Purpose : Rod signals can reach retinal ganglion cells (RGCs) through different pathways. It has been proposed that the primary rod bipolar cell [RBC] pathway is the most sensitive and that the secondary (rod-to-cone) pathway operates under intermediate (mesopic) lighting conditions. However, this has never been demonstrated. In addition, the contribution of the tertiary (rod-to-OFF BC) pathway to RGCs remains unknown. Here, we sought to determine the contribution of the different rod and cone inputs to one specific RGC type: the OFF transient alpha RGC (tOFFa RGC), chosen because the primary pathway can be blocked with APB.

Methods : We used mice that lack connexinCx36 (Cx36) specifically in cones or in rods and therefore a secondary rod pathway. Isolated retinas were maintained by perfusion and the light responses of single alpha RGCs were recorded using a loose-patch technique. tOFFa RGCs were identified based on (i) light responses and (ii) morphology and stratification following neurobiotin injection and histochemistry.

Results : In WT littermates, tOFFa RGC threshold was ~ 0.001 R*/rod/s (1 photoisomerization per 1,000 rods/s). Application of APB, an mGluR6 agonist that selectively blocks the primary rod pathway shifted the response-intensity curve by ~ 2 log units to the right, consistent with the primary rod pathway being the most sensitive pathway. In the cone-specific Cx36 knock out, tOFFa RGCs had the same sensitivity, suggesting the primary rod pathway was unchanged. However, APB caused a rightward shift of ~ 3 log units due to the block of the primary pathway by APB combined with the absence of the secondary rod pathway. We do not have a selective tool to block the tertiary rod pathway. However, we can estimate the cone threshold by recording from ON alpha RGCs in the pan-Cx36 knock out mice, which have no primary pathway due to the absence of AII/bipolar gap junctions and no secondary pathway due to the absence of rod/cone gap junctions. ON bipolar cells do not make direct contacts with rods so there is no tertiary ON pathway. This approach yielded the cone threshold at ~ 30 R*/rod/s.
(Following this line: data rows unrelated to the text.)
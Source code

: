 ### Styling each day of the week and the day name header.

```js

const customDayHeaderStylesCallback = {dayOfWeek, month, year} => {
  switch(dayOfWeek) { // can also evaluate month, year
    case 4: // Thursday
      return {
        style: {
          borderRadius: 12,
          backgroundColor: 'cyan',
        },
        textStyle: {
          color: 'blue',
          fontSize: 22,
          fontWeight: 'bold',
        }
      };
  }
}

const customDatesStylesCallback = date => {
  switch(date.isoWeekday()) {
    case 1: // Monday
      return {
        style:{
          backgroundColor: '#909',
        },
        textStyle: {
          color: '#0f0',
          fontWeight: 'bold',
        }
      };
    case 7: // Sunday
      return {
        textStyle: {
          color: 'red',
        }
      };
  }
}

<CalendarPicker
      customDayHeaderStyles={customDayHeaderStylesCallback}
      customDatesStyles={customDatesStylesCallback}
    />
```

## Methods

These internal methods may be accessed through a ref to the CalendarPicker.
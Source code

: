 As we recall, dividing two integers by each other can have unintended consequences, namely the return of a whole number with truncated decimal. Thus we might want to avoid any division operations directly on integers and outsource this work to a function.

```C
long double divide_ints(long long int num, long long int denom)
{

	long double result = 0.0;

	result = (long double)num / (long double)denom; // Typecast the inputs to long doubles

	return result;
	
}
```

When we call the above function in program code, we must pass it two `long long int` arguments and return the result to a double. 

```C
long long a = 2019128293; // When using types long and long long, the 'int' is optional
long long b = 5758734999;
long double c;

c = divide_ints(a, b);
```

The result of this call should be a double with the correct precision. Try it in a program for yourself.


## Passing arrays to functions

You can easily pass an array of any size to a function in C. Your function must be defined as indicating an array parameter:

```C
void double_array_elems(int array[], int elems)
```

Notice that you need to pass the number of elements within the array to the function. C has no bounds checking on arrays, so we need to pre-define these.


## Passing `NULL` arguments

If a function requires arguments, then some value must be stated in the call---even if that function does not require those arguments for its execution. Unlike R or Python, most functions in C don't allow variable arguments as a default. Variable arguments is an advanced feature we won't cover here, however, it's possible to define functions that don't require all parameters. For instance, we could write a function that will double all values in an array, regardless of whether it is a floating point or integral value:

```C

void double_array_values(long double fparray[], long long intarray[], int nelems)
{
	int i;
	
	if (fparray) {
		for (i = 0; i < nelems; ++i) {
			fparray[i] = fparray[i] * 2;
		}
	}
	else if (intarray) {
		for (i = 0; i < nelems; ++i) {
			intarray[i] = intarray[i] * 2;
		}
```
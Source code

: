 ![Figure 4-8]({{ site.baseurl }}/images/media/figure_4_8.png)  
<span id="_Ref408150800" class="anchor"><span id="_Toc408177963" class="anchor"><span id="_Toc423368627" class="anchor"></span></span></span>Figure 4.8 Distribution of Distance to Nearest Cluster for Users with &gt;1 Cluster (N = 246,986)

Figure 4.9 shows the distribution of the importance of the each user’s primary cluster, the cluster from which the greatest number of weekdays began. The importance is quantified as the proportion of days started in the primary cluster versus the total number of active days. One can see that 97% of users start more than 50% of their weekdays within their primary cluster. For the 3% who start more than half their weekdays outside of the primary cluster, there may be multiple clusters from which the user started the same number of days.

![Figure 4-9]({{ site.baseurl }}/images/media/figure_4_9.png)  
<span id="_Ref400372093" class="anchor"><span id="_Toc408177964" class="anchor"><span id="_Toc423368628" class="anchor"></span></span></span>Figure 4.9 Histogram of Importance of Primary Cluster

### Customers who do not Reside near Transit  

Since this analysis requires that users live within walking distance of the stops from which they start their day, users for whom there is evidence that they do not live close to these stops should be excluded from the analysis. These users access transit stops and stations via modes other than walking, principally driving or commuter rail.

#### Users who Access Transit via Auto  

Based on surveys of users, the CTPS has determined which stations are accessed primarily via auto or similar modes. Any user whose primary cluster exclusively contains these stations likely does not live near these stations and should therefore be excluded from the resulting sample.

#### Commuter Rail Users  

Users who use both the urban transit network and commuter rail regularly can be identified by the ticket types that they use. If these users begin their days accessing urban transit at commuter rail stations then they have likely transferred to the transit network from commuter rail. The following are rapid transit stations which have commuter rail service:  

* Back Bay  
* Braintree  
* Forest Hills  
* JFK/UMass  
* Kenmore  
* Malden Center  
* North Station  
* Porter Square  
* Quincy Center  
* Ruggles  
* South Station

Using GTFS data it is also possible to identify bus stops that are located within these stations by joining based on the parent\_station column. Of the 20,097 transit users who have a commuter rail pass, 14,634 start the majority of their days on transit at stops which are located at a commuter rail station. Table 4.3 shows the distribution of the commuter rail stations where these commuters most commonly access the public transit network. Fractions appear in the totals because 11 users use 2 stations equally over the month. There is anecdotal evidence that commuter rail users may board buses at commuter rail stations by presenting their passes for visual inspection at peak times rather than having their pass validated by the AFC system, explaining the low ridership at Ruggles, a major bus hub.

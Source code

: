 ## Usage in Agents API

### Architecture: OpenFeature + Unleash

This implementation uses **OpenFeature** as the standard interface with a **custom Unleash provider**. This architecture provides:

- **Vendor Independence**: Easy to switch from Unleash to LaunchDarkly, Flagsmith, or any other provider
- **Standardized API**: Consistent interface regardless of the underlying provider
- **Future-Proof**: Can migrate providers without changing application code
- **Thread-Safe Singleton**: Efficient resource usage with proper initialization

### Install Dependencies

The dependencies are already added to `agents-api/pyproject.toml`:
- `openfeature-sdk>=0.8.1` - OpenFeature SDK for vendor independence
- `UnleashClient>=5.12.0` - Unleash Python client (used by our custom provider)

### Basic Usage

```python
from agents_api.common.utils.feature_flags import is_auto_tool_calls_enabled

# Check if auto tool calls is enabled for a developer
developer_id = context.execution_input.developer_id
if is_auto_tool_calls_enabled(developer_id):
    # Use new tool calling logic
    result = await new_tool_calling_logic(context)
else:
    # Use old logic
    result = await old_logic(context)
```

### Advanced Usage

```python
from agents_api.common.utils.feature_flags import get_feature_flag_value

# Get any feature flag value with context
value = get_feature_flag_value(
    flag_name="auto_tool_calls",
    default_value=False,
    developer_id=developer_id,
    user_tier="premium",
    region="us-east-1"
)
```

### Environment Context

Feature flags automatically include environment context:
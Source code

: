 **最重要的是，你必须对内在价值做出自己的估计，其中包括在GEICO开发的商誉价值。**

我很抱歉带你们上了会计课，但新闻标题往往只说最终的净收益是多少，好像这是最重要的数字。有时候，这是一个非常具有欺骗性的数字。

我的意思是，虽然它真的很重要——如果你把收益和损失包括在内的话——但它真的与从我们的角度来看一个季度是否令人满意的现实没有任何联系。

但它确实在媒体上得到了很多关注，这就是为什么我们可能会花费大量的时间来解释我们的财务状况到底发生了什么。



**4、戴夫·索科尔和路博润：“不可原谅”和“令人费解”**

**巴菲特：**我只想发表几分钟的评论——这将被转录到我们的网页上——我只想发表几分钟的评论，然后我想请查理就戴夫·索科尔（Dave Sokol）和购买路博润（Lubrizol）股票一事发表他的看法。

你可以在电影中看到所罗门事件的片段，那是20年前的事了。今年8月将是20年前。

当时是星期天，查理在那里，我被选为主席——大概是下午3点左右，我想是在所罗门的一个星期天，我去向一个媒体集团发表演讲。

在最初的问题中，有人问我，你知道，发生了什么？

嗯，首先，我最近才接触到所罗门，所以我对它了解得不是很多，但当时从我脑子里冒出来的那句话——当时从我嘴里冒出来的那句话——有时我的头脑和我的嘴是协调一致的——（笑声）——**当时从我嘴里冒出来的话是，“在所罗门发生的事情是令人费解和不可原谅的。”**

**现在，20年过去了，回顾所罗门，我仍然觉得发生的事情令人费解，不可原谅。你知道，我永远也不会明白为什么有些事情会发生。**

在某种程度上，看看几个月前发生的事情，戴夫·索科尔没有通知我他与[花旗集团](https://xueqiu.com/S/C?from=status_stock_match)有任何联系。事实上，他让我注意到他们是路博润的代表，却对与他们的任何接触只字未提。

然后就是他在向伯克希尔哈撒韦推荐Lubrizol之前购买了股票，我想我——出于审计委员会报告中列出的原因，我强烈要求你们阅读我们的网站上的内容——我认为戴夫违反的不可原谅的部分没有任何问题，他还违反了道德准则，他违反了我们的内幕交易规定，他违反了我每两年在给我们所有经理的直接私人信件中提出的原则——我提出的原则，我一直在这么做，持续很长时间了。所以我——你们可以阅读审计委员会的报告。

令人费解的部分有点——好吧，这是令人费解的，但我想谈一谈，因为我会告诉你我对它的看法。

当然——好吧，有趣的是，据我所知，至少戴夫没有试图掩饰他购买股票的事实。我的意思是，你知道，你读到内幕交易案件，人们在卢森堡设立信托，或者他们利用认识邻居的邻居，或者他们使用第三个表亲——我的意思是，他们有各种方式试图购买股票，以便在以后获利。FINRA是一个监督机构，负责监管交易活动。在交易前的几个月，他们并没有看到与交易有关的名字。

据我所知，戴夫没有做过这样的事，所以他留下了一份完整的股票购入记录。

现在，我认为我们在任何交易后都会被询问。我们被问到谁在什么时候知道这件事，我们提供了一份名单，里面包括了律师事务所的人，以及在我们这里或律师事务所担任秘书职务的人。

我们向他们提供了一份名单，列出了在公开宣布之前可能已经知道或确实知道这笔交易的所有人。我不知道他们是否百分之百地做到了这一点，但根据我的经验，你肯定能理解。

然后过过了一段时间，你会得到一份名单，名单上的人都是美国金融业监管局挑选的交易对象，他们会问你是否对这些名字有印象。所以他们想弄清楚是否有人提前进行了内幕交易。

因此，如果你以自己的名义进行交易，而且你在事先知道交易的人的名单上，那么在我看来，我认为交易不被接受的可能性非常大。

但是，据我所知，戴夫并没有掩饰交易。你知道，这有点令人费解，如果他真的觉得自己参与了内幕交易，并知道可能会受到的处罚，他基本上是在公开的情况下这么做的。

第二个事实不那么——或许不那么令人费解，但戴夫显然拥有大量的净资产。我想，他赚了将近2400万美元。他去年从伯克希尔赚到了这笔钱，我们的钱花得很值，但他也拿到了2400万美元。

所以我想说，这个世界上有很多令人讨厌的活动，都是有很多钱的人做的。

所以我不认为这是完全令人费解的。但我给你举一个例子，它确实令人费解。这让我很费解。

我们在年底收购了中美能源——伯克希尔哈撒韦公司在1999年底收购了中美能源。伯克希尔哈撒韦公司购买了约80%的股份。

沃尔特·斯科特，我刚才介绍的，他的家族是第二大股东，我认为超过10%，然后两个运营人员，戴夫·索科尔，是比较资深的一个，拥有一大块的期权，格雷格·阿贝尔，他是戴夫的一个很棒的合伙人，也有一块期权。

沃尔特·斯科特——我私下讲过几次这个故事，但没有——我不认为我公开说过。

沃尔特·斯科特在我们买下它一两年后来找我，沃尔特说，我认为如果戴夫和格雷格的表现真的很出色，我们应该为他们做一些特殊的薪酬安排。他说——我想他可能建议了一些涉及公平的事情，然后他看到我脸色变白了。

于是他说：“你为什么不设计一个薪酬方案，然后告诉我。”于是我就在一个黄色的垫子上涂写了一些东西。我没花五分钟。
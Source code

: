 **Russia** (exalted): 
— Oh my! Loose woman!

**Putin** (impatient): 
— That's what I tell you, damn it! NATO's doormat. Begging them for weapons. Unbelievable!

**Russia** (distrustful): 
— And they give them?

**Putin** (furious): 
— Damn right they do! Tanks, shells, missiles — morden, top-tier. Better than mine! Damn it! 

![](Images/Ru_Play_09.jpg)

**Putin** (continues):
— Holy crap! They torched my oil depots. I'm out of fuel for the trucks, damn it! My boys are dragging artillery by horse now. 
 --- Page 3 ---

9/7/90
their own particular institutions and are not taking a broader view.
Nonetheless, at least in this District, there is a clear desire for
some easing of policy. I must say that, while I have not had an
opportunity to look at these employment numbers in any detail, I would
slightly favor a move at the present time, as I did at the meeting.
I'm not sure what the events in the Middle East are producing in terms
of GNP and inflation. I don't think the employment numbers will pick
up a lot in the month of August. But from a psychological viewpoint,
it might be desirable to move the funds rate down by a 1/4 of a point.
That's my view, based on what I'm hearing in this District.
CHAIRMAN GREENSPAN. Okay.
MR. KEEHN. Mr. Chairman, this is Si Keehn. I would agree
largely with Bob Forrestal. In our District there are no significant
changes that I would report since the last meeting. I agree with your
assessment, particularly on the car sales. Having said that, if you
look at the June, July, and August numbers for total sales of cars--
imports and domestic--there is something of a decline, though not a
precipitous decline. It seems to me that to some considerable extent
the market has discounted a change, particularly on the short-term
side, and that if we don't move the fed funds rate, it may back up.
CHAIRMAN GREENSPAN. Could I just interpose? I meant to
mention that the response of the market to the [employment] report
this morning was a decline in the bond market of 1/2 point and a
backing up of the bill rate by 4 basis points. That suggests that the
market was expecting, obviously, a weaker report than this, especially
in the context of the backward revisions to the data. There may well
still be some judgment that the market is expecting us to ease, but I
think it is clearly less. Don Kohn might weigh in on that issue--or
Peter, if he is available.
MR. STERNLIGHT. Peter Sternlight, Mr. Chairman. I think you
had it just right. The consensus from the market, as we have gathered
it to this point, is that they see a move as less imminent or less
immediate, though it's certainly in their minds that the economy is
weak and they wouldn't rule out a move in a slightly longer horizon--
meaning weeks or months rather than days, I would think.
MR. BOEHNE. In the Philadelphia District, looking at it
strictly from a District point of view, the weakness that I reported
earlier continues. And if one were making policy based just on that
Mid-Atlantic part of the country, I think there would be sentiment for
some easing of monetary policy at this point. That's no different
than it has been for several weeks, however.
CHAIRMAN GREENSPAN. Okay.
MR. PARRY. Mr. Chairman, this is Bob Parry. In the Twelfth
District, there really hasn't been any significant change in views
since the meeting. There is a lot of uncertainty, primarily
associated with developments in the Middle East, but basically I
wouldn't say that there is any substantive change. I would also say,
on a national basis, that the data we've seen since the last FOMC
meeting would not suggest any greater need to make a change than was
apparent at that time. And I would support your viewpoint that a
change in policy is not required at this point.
Conclusions : tOFFa RGCs receive convergent inputs from all rod and cone pathways. The inputs have different thresholds with the threshold of the primary rod pathway (~ 0.001 R*/rod/s) < secondary (~ 0.1 R*/rod/s) < tertiary (~ 1 R*/rod/s) < cone pathway (~ 30 R*/rod/s).

This is an abstract that was submitted for the 2018 ARVO Annual Meeting, held in Honolulu, Hawaii, April 29 - May 3, 2018.